Folk culture and masculine identity Charles Burnett's 'To Sleep with Anger.'

African American Review, Summer, 1999 by Karen Chandler

A major concern of story-telling should be restoring values, reversing the erosion of all those things that made a better life. (Burnett, "Inner City Blues" 224)

It seems that the object of all films should be to generate a sense of fraternity, a community; however, for an independent film-maker that is the same thing as swimming against a raging current. (Burnett, "Inner City Blues" 225)

To Sleep with Anger, a 1990 film written and directed by Charles Burnett and starring Danny Glover, Richard Brooks, and Mary Alice, recalls other recent films that have explored the nihilism of African-American men's lives through conventions of urban realism and film noir. In portraying the tensions within a Southern black family living in Los Angeles, To Sleep with Anger, like Devil in a Blue Dress (1995), evaluates gendered and racial identities shaped by the legacies of slavery and sharecropping. And, like Devil in a Blue Dress, Clockers (1995), and Boyz 'n the Hood (1991), To Sleep with Anger explores the ways in which African-American identity is influenced by the pressures to assimilate to an urban middle class. Each film analyzes how common contemporary values and behaviors foster or disrupt familial stability. More than these other films, however, To Sleep with Anger offers a complex meditation on the role African-American traditions should play in contemporary experience. These traditions encompass gender roles inherited from the rural South that either support or undercut family and the larger black community. The traditions also include the many African-American folk forms and motifs on which the film relies to explore the viability of gender roles.

In effect, To Sleep with Anger illustrates how film can adapt folklore in commenting on contemporary mores, not only by adding traditional tales, spirituals, and blues songs to a soundtrack, but also by creating a narrative that portrays and tests the values expressed through such vernacular forms. Although scholars such as Jacquie Jones have noted Burnett's debt to oral folk culture (Jones 22), previous studies of To Sleep with Anger have avoided either closely examining the film's use of folk materials or theorizing about the ramifications of adapting the vernacular to film. This oversight is unfortunate, for Manthia Diawara and others have presented useful models for examining the role of folklore in contemporary film.(1) In analyzing the narrative structure of Wend Kuuni (1983), Diawara, for instance, emphasizes how film can adapt folk motifs in creating "a new order [of meaning and society] to replace the old and stagnating one" (201). That To Sleep with Anger is also concerned with cultural inheritance and transformation does not necessitate using Diawara's narratological approach for analyzing a folk-inspired film. Yet neglecting folklore's contributions to Burnett's film not only limits understanding of To Sleep with Anger but also obscures alternatives to Hollywood's stereotypical ways of portraying black life and identity.
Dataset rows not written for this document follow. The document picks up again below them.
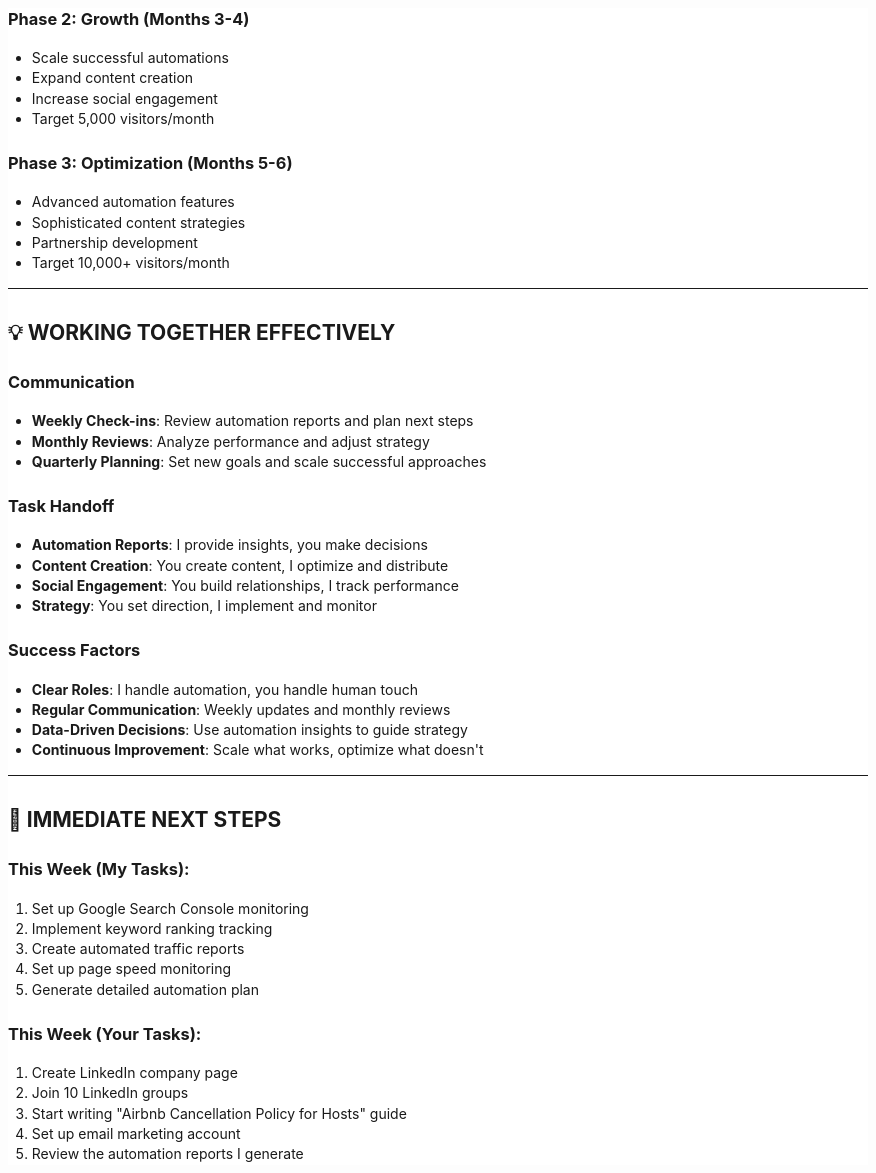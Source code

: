 ### **Phase 2: Growth (Months 3-4)**
- Scale successful automations
- Expand content creation
- Increase social engagement
- Target 5,000 visitors/month

### **Phase 3: Optimization (Months 5-6)**
- Advanced automation features
- Sophisticated content strategies
- Partnership development
- Target 10,000+ visitors/month

---

## 💡 **WORKING TOGETHER EFFECTIVELY**

### **Communication**
- **Weekly Check-ins**: Review automation reports and plan next steps
- **Monthly Reviews**: Analyze performance and adjust strategy
- **Quarterly Planning**: Set new goals and scale successful approaches

### **Task Handoff**
- **Automation Reports**: I provide insights, you make decisions
- **Content Creation**: You create content, I optimize and distribute
- **Social Engagement**: You build relationships, I track performance
- **Strategy**: You set direction, I implement and monitor

### **Success Factors**
- **Clear Roles**: I handle automation, you handle human touch
- **Regular Communication**: Weekly updates and monthly reviews
- **Data-Driven Decisions**: Use automation insights to guide strategy
- **Continuous Improvement**: Scale what works, optimize what doesn't

---

## 🎯 **IMMEDIATE NEXT STEPS**

### **This Week (My Tasks):**
1. Set up Google Search Console monitoring
2. Implement keyword ranking tracking
3. Create automated traffic reports
4. Set up page speed monitoring
5. Generate detailed automation plan

### **This Week (Your Tasks):**
1. Create LinkedIn company page
2. Join 10 LinkedIn groups
3. Start writing "Airbnb Cancellation Policy for Hosts" guide
4. Set up email marketing account
5. Review the automation reports I generate
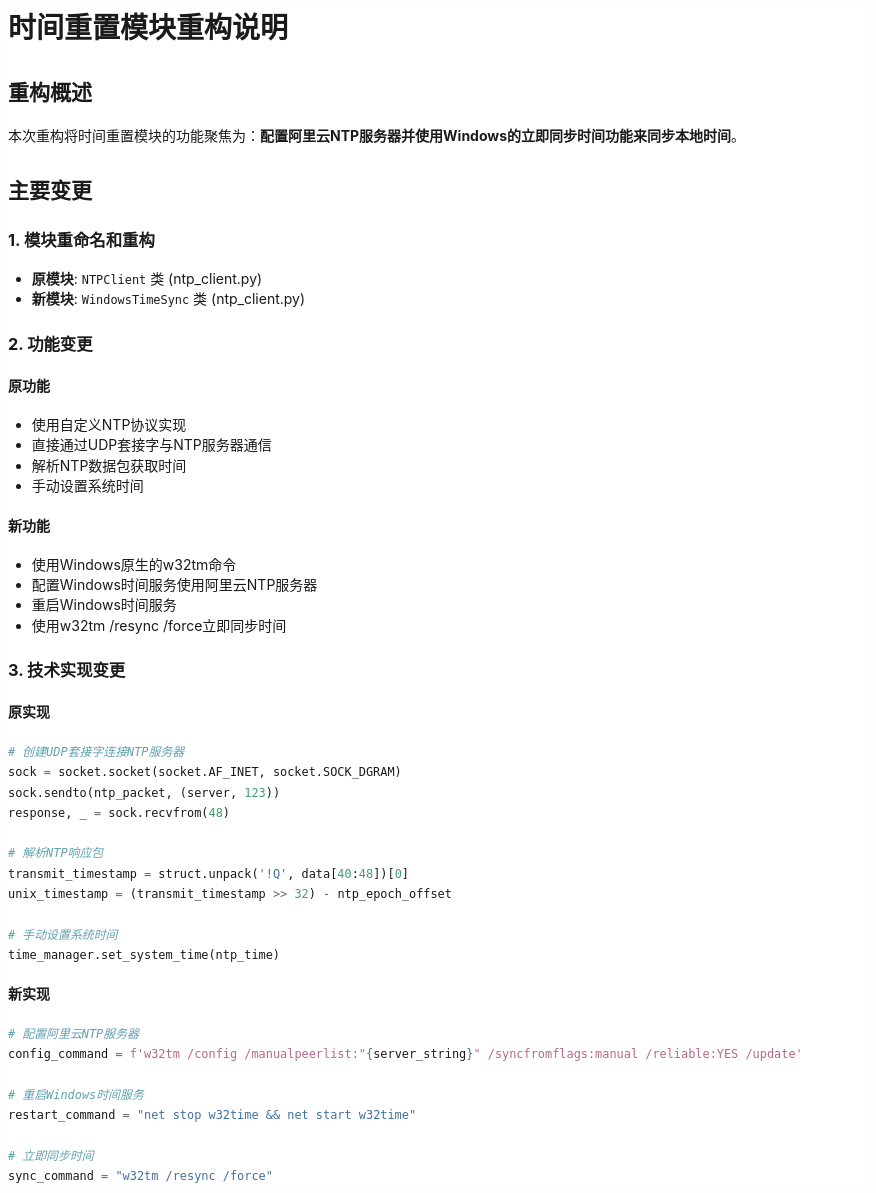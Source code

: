# 时间重置模块重构说明

## 重构概述

本次重构将时间重置模块的功能聚焦为：**配置阿里云NTP服务器并使用Windows的立即同步时间功能来同步本地时间**。

## 主要变更

### 1. 模块重命名和重构

- **原模块**: `NTPClient` 类 (ntp_client.py)
- **新模块**: `WindowsTimeSync` 类 (ntp_client.py)

### 2. 功能变更

#### 原功能
- 使用自定义NTP协议实现
- 直接通过UDP套接字与NTP服务器通信
- 解析NTP数据包获取时间
- 手动设置系统时间

#### 新功能
- 使用Windows原生的w32tm命令
- 配置Windows时间服务使用阿里云NTP服务器
- 重启Windows时间服务
- 使用w32tm /resync /force立即同步时间

### 3. 技术实现变更

#### 原实现
```python
# 创建UDP套接字连接NTP服务器
sock = socket.socket(socket.AF_INET, socket.SOCK_DGRAM)
sock.sendto(ntp_packet, (server, 123))
response, _ = sock.recvfrom(48)

# 解析NTP响应包
transmit_timestamp = struct.unpack('!Q', data[40:48])[0]
unix_timestamp = (transmit_timestamp >> 32) - ntp_epoch_offset

# 手动设置系统时间
time_manager.set_system_time(ntp_time)
```

#### 新实现
```python
# 配置阿里云NTP服务器
config_command = f'w32tm /config /manualpeerlist:"{server_string}" /syncfromflags:manual /reliable:YES /update'

# 重启Windows时间服务
restart_command = "net stop w32time && net start w32time"

# 立即同步时间
sync_command = "w32tm /resync /force"
```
To Sleep with Anger stresses the continuing relevance of folklore for understanding African-American identities, especially their expression of agency or its lack. In addressing a cultural crisis over competing visions of African-American manhood and personal and social success, To Sleep with Anger refers to a conflict long reflected in divergent folk ideals of African-American power and authority. Invoking this cultural conflict, the film sets up an opposition among traditional models such as the diligent John Henry (who died proving that he could outperform a machine); the opportunistic, maneuvering trickster; and the aggressive, violent badman.(2) The film also recreates the process of folk expression, capturing both acts of storytelling and singing and the contexts in which audiences interpret these acts. Through such folkloric features, To Sleep with Anger urges viewers both to examine the extent to which manhood should be influenced by the heroic identities of the past and to test those qualities in men most necessary for personal, familial, and communal welfare. Specifically, the film performs a social role comparable to folklore by presenting alternative visions of manhood that the protagonist and viewers are called on to consider and, ultimately, to test in their daily lives. Thus, To Sleep with Anger fulfills the instructive and epistemological role of folklore, inviting viewers to consider racial and gender roles and responsibilities, as well as generational tensions and influences, in black communities.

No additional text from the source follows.